• [How to complete this task]: Go line by line through the entries below and copy those containing the string "page".

• [Data excerpts]:
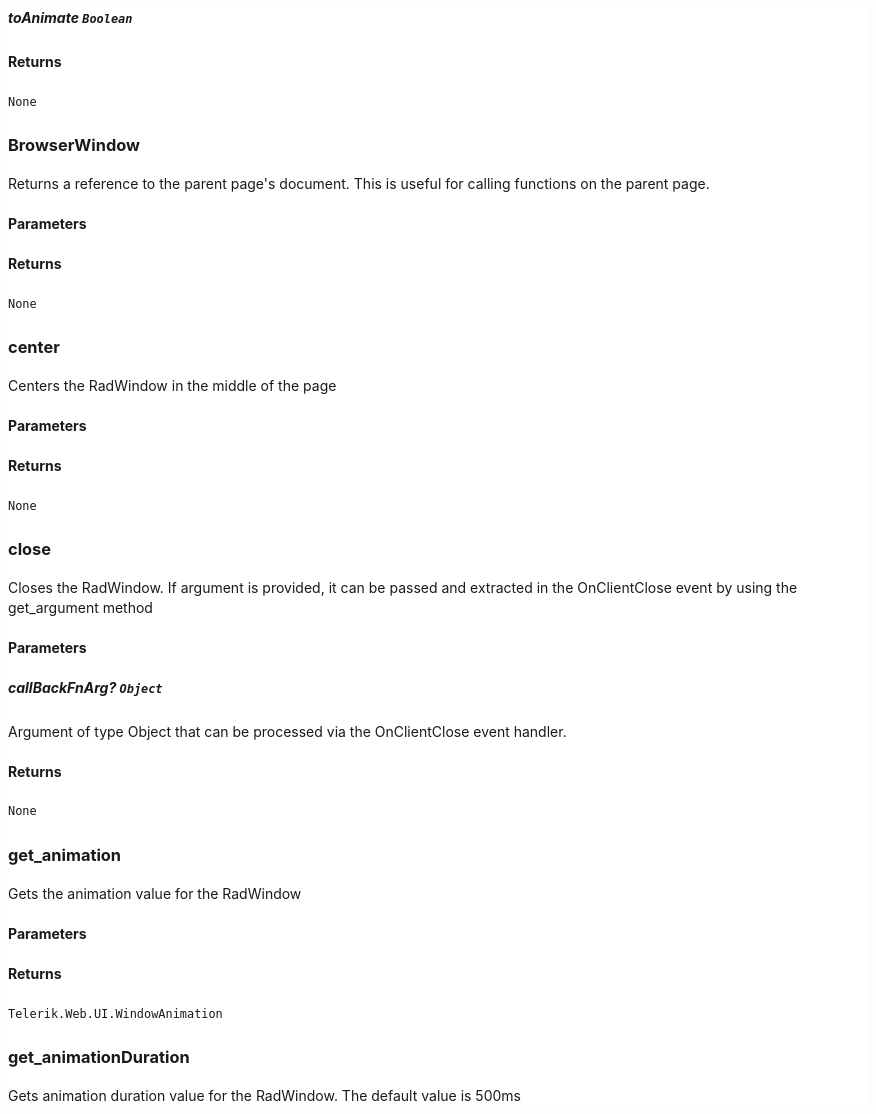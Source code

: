 ##### toAnimate `Boolean`

#### Returns

`None` 

### BrowserWindow

Returns a reference to the parent page's document. This is useful for calling functions on the parent page.

#### Parameters

#### Returns

`None` 

### center

Centers the RadWindow in the middle of the page

#### Parameters

#### Returns

`None` 

### close

Closes the RadWindow. If argument is provided, it can be passed and extracted in the OnClientClose event by using the get_argument method

#### Parameters

##### callBackFnArg? `Object`

Argument of type Object that can be processed via the OnClientClose event handler.

#### Returns

`None` 

### get_animation

Gets the animation value for the RadWindow

#### Parameters

#### Returns

`Telerik.Web.UI.WindowAnimation` 

### get_animationDuration

Gets animation duration value for the RadWindow. The default value is 500ms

• [Reply to the task]:
Returns a reference to the parent page's document. This is useful for calling functions on the parent page.
Centers the RadWindow in the middle of the page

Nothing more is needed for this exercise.